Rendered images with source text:
┄┄┄┄┄┄┄┄┄┄┄┄┄┄┄┄┄┄┄┄
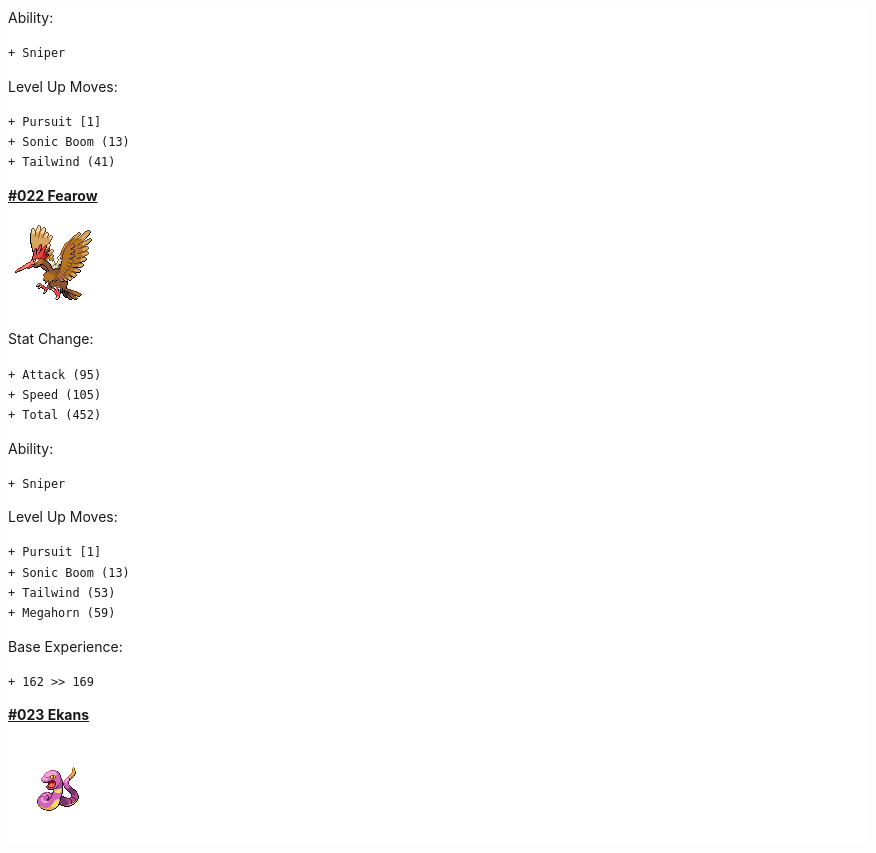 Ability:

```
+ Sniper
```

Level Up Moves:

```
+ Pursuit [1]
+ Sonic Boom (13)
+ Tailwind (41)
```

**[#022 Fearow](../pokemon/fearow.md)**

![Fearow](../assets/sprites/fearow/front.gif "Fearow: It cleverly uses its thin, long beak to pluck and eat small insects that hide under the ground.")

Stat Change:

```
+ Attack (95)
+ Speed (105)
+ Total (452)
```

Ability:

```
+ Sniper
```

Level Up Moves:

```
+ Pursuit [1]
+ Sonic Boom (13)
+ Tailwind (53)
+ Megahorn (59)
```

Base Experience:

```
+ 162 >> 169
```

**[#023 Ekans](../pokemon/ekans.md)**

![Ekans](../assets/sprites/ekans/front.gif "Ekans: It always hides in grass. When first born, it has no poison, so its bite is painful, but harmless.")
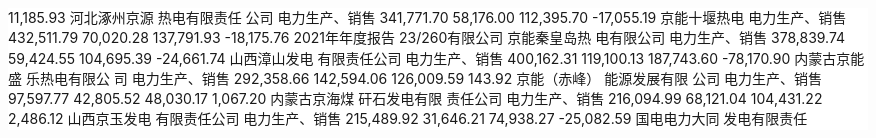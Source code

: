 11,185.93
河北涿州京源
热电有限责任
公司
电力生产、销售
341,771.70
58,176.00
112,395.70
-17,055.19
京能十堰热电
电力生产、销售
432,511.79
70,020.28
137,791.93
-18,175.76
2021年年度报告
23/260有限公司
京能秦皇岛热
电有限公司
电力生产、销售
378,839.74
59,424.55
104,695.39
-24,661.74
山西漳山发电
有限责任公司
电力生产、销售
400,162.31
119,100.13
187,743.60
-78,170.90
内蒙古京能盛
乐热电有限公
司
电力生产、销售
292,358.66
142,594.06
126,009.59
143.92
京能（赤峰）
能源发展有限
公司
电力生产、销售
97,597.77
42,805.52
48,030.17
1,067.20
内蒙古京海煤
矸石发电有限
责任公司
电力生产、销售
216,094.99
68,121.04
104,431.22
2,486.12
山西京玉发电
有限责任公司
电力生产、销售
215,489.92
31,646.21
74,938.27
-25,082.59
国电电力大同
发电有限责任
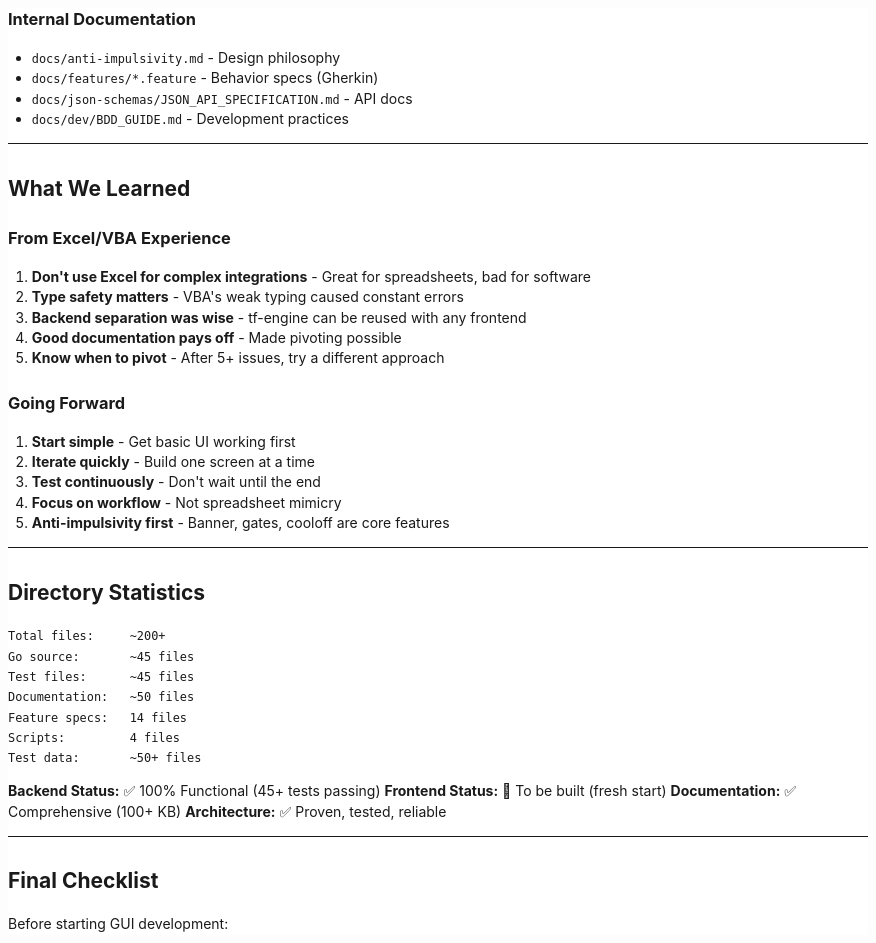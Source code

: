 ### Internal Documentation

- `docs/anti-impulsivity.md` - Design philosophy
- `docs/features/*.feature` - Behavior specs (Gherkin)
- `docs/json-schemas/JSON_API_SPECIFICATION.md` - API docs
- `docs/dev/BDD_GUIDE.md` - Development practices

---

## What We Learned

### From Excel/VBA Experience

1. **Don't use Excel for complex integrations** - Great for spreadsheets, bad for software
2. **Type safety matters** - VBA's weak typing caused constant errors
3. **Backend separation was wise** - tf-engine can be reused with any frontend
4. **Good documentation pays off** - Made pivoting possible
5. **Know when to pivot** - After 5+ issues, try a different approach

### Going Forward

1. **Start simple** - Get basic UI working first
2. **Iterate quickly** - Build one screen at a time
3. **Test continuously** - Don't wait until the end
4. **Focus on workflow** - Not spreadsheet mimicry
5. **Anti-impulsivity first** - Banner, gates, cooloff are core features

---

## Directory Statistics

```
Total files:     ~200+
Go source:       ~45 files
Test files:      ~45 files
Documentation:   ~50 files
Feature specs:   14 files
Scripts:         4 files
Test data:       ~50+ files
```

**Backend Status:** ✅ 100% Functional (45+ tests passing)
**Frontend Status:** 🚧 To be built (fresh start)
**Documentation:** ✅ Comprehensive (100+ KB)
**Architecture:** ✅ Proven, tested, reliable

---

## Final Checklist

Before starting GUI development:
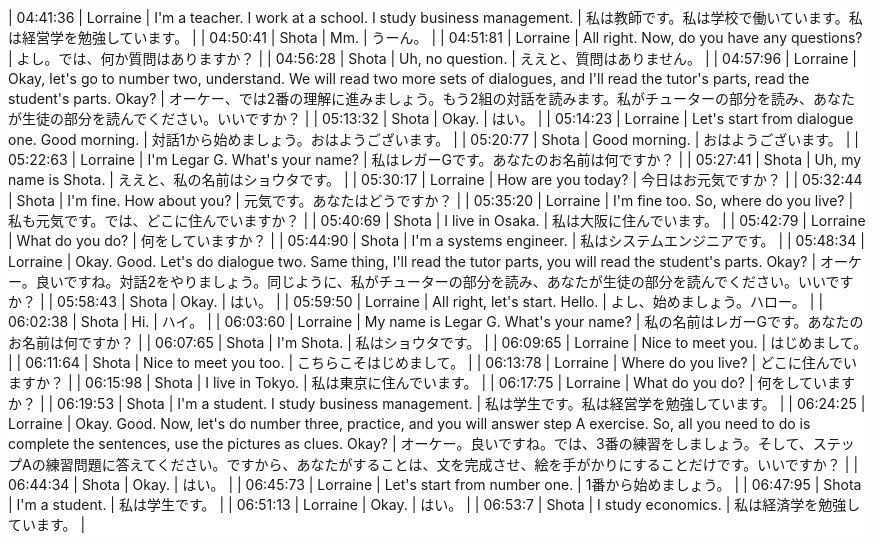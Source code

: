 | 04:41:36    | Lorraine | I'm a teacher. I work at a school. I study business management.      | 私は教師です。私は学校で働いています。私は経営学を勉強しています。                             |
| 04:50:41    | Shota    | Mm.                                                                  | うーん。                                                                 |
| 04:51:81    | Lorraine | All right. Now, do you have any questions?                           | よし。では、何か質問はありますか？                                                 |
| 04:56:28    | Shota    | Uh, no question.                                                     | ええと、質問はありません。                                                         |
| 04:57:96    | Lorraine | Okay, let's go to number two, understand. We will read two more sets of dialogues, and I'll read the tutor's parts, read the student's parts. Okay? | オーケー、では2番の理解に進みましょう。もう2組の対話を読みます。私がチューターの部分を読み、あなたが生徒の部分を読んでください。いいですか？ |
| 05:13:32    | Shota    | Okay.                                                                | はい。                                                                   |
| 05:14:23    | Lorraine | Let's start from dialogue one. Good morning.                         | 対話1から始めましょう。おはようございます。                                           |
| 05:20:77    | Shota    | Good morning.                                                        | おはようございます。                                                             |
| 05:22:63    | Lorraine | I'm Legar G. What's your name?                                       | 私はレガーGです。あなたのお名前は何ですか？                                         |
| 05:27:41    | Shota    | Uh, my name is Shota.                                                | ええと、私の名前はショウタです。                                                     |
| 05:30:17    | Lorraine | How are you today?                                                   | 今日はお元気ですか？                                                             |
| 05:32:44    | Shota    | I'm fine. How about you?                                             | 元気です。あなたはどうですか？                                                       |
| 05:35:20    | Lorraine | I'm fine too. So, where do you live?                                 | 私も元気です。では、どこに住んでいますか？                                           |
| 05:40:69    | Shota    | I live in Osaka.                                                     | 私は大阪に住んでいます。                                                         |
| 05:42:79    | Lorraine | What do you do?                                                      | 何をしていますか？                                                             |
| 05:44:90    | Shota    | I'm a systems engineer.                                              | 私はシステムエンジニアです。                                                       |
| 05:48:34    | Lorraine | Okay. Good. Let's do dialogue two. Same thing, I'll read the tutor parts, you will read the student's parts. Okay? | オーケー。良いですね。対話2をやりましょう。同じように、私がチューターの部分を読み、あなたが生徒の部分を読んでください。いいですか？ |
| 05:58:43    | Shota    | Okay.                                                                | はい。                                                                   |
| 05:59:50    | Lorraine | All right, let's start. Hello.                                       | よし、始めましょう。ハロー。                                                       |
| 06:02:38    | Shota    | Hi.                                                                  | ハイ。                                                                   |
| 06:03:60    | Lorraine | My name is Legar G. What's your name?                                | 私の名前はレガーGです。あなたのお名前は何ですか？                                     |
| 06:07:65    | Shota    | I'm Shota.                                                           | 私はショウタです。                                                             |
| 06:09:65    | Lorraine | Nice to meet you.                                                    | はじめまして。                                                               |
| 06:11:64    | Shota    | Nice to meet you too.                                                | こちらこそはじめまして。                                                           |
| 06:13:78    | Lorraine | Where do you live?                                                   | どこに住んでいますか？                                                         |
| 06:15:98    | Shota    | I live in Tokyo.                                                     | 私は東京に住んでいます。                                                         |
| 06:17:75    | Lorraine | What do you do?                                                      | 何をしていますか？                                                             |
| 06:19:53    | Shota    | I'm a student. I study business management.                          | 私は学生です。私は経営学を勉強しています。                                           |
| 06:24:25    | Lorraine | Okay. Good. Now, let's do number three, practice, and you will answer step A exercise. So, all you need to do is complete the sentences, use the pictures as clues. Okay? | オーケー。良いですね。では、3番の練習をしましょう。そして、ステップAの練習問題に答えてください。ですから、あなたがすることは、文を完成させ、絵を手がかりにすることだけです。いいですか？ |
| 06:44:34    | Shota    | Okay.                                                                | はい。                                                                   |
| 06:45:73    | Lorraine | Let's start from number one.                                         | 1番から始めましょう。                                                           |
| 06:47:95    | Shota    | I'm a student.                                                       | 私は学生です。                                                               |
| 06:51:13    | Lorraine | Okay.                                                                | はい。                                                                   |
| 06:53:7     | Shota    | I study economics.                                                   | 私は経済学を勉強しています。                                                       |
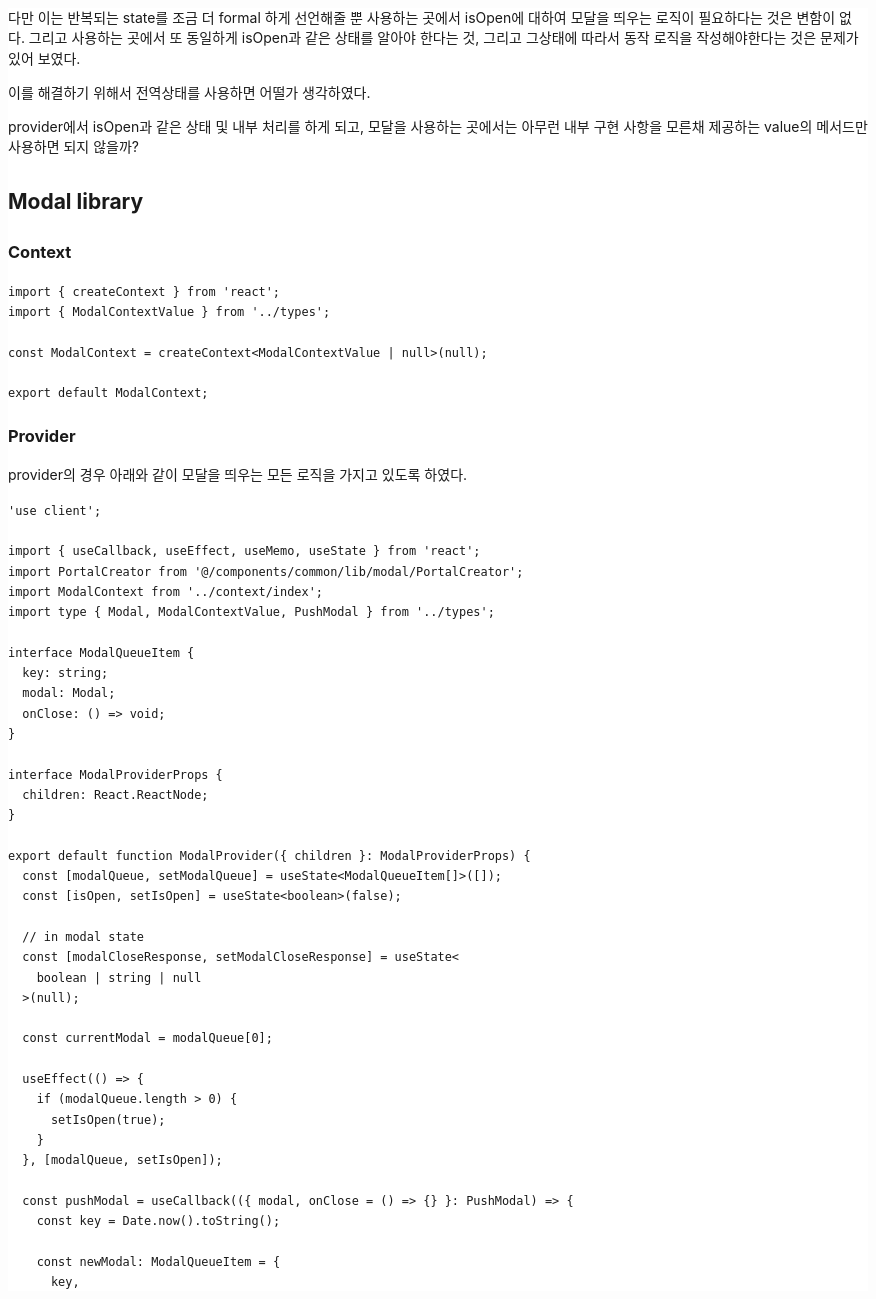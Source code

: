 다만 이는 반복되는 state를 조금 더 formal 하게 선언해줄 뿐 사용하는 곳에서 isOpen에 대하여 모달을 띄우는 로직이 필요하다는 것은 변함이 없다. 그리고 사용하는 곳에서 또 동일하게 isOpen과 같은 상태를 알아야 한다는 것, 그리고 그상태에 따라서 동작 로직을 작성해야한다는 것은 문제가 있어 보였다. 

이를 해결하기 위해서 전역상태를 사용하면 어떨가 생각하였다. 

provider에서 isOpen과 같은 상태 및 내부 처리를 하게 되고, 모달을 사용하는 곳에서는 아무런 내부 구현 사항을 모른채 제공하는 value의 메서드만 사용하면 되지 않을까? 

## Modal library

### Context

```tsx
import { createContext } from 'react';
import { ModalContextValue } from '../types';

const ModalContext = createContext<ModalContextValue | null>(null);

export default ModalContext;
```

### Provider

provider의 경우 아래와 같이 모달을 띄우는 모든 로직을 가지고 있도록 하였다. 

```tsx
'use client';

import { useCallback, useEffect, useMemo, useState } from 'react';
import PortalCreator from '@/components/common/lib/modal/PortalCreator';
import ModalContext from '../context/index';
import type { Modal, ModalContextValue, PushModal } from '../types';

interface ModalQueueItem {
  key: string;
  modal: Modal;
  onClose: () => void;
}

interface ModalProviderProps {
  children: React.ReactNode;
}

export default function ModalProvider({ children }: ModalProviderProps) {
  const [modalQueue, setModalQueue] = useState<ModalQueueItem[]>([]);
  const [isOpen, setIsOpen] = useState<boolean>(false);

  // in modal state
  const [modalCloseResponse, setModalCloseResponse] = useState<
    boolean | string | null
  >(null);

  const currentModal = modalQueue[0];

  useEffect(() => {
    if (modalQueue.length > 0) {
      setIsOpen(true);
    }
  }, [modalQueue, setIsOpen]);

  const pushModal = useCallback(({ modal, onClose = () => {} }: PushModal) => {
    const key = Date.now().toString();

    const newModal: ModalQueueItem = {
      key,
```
┄┄┄┄┄┄┄┄┄┄┄┄┄┄┄┄┄┄┄┄
Your assignment: The answer is the lines above from the one with "(45+ tests passing)" to the one with "right. Now, do", set down exactly, with no pictures.

Expected answer:
**Backend Status:** ✅ 100% Functional (45+ tests passing)
**Frontend Status:** 🚧 To be built (fresh start)
**Documentation:** ✅ Comprehensive (100+ KB)
**Architecture:** ✅ Proven, tested, reliable

---

## Final Checklist

Before starting GUI development:
Source code

: | 04:41:36    | Lorraine | I'm a teacher. I work at a school. I study business management.      | 私は教師です。私は学校で働いています。私は経営学を勉強しています。                             |
| 04:50:41    | Shota    | Mm.                                                                  | うーん。                                                                 |
| 04:51:81    | Lorraine | All right. Now, do you have any questions?                           | よし。では、何か質問はありますか？                                                 |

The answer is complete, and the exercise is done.